## EXERCISE INPUTS:
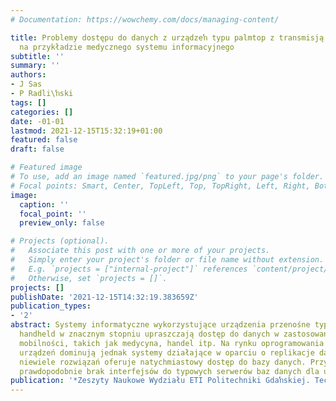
 ```yaml
---
# Documentation: https://wowchemy.com/docs/managing-content/

title: Problemy dostępu do danych z urządzeŉ typu palmtop z transmisją danych GPRS/WLAN
  na przykładzie medycznego systemu informacyjnego
subtitle: ''
summary: ''
authors:
- J Sas
- P Radli\ŉski
tags: []
categories: []
date: -01-01
lastmod: 2021-12-15T15:32:19+01:00
featured: false
draft: false

# Featured image
# To use, add an image named `featured.jpg/png` to your page's folder.
# Focal points: Smart, Center, TopLeft, Top, TopRight, Left, Right, BottomLeft, Bottom, BottomRight.
image:
  caption: ''
  focal_point: ''
  preview_only: false

# Projects (optional).
#   Associate this post with one or more of your projects.
#   Simply enter your project's folder or file name without extension.
#   E.g. `projects = ["internal-project"]` references `content/project/deep-learning/index.md`.
#   Otherwise, set `projects = []`.
projects: []
publishDate: '2021-12-15T14:32:19.383659Z'
publication_types:
- '2'
abstract: Systemy informatyczne wykorzystujące urządzenia przenośne typu palmtop lub
  handheld w znacznym stopniu upraszczają dostęp do danych w zastosowaniach wymagających
  mobilności, takich jak medycyna, handel itp. Na rynku oprogramowania dla wspomnianych
  urządzeń dominują jednak systemy działające w oparciu o replikacje danych, a stosunkowo
  niewiele rozwiązań oferuje natychmiastowy dostęp do bazy danych. Przyczyną jest
  prawdopodobnie brak interfejsów do typowych serwerów baz danych dla urządzeń
publication: '*Zeszyty Naukowe Wydziału ETI Politechniki Gdaŉskiej. Technologie Informacyjne*'
---
```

## WHAT YOU HAVE TO DO:
No pictures belong in the copy; output every record exactly.

## SOLVED PROBLEM:
 ```yaml
---
# Documentation: https://wowchemy.com/docs/managing-content/

title: Problemy dostępu do danych z urządzeŉ typu palmtop z transmisją danych GPRS/WLAN
  na przykładzie medycznego systemu informacyjnego
subtitle: ''
summary: ''
authors:
- J Sas
- P Radli\ŉski
tags: []
categories: []
date: -01-01
lastmod: 2021-12-15T15:32:19+01:00
featured: false
draft: false

# Featured image
# To use, add an image named `featured.jpg/png` to your page's folder.
# Focal points: Smart, Center, TopLeft, Top, TopRight, Left, Right, BottomLeft, Bottom, BottomRight.
image:
  caption: ''
  focal_point: ''
  preview_only: false

# Projects (optional).
#   Associate this post with one or more of your projects.
#   Simply enter your project's folder or file name without extension.
#   E.g. `projects = ["internal-project"]` references `content/project/deep-learning/index.md`.
#   Otherwise, set `projects = []`.
projects: []
publishDate: '2021-12-15T14:32:19.383659Z'
publication_types:
- '2'
abstract: Systemy informatyczne wykorzystujące urządzenia przenośne typu palmtop lub
  handheld w znacznym stopniu upraszczają dostęp do danych w zastosowaniach wymagających
  mobilności, takich jak medycyna, handel itp. Na rynku oprogramowania dla wspomnianych
  urządzeń dominują jednak systemy działające w oparciu o replikacje danych, a stosunkowo
  niewiele rozwiązań oferuje natychmiastowy dostęp do bazy danych. Przyczyną jest
  prawdopodobnie brak interfejsów do typowych serwerów baz danych dla urządzeń
publication: '*Zeszyty Naukowe Wydziału ETI Politechniki Gdaŉskiej. Technologie Informacyjne*'
---
```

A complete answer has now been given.